_Information shown_.

┄┄┄┄┄┄

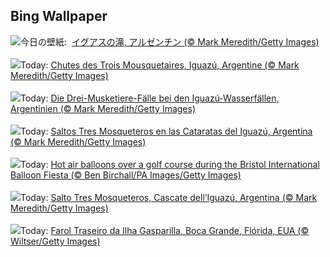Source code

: ## Bing Wallpaper
![](https://www.bing.com/th?id=OHR.IguazuArgentina_JA-JP1040777979_UHD.jpg&w=1000)今日の壁紙: &nbsp;[イグアスの滝, アルゼンチン (© Mark Meredith/Getty Images)](https://www.bing.com/th?id=OHR.IguazuArgentina_JA-JP1040777979_UHD.jpg)
<br><br/>
![](https://www.bing.com/th?id=OHR.IguazuArgentina_FR-FR7785878187_UHD.jpg&w=1000)Today: [Chutes des Trois Mousquetaires, Iguazú, Argentine (© Mark Meredith/Getty Images)](https://www.bing.com/th?id=OHR.IguazuArgentina_FR-FR7785878187_UHD.jpg)
<br><br/>
![](https://www.bing.com/th?id=OHR.IguazuArgentina_DE-DE9260087426_UHD.jpg&w=1000)Today: [Die Drei-Musketiere-Fälle bei den Iguazú-Wasserfällen, Argentinien (© Mark Meredith/Getty Images)](https://www.bing.com/th?id=OHR.IguazuArgentina_DE-DE9260087426_UHD.jpg)
<br><br/>
![](https://www.bing.com/th?id=OHR.IguazuArgentina_ES-ES1410228495_UHD.jpg&w=1000)Today: [Saltos Tres Mosqueteros en las Cataratas del Iguazú, Argentina (© Mark Meredith/Getty Images)](https://www.bing.com/th?id=OHR.IguazuArgentina_ES-ES1410228495_UHD.jpg)
<br><br/>
![](https://www.bing.com/th?id=OHR.BalloonFiesta2025_EN-GB9167684469_UHD.jpg&w=1000)Today: [Hot air balloons over a golf course during the Bristol International Balloon Fiesta (© Ben Birchall/PA Images/Getty Images)](https://www.bing.com/th?id=OHR.BalloonFiesta2025_EN-GB9167684469_UHD.jpg)
<br><br/>
![](https://www.bing.com/th?id=OHR.IguazuArgentina_IT-IT2568791763_UHD.jpg&w=1000)Today: [Salto Tres Mosqueteros, Cascate dell’Iguazú, Argentina (© Mark Meredith/Getty Images)](https://www.bing.com/th?id=OHR.IguazuArgentina_IT-IT2568791763_UHD.jpg)
<br><br/>
![](https://www.bing.com/th?id=OHR.GasparillaLight_PT-BR0335671188_UHD.jpg&w=1000)Today: [Farol Traseiro da Ilha Gasparilla, Boca Grande, Flórida, EUA (© Wiltser/Getty Images)](https://www.bing.com/th?id=OHR.GasparillaLight_PT-BR0335671188_UHD.jpg)
<br><br/>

┄┄┄┄┄┄

_What needs to be done_.
The response has to be an exact copy of all the data, pictures excluded.

_Output below_.
Source code

: ## Bing Wallpaper
![](https://www.bing.com/th?id=OHR.IguazuArgentina_JA-JP1040777979_UHD.jpg&w=1000)今日の壁紙: &nbsp;[イグアスの滝, アルゼンチン (© Mark Meredith/Getty Images)](https://www.bing.com/th?id=OHR.IguazuArgentina_JA-JP1040777979_UHD.jpg)
<br><br/>
![](https://www.bing.com/th?id=OHR.IguazuArgentina_FR-FR7785878187_UHD.jpg&w=1000)Today: [Chutes des Trois Mousquetaires, Iguazú, Argentine (© Mark Meredith/Getty Images)](https://www.bing.com/th?id=OHR.IguazuArgentina_FR-FR7785878187_UHD.jpg)
<br><br/>
![](https://www.bing.com/th?id=OHR.IguazuArgentina_DE-DE9260087426_UHD.jpg&w=1000)Today: [Die Drei-Musketiere-Fälle bei den Iguazú-Wasserfällen, Argentinien (© Mark Meredith/Getty Images)](https://www.bing.com/th?id=OHR.IguazuArgentina_DE-DE9260087426_UHD.jpg)
<br><br/>
![](https://www.bing.com/th?id=OHR.IguazuArgentina_ES-ES1410228495_UHD.jpg&w=1000)Today: [Saltos Tres Mosqueteros en las Cataratas del Iguazú, Argentina (© Mark Meredith/Getty Images)](https://www.bing.com/th?id=OHR.IguazuArgentina_ES-ES1410228495_UHD.jpg)
<br><br/>
![](https://www.bing.com/th?id=OHR.BalloonFiesta2025_EN-GB9167684469_UHD.jpg&w=1000)Today: [Hot air balloons over a golf course during the Bristol International Balloon Fiesta (© Ben Birchall/PA Images/Getty Images)](https://www.bing.com/th?id=OHR.BalloonFiesta2025_EN-GB9167684469_UHD.jpg)
<br><br/>
![](https://www.bing.com/th?id=OHR.IguazuArgentina_IT-IT2568791763_UHD.jpg&w=1000)Today: [Salto Tres Mosqueteros, Cascate dell’Iguazú, Argentina (© Mark Meredith/Getty Images)](https://www.bing.com/th?id=OHR.IguazuArgentina_IT-IT2568791763_UHD.jpg)
<br><br/>
![](https://www.bing.com/th?id=OHR.GasparillaLight_PT-BR0335671188_UHD.jpg&w=1000)Today: [Farol Traseiro da Ilha Gasparilla, Boca Grande, Flórida, EUA (© Wiltser/Getty Images)](https://www.bing.com/th?id=OHR.GasparillaLight_PT-BR0335671188_UHD.jpg)
<br><br/>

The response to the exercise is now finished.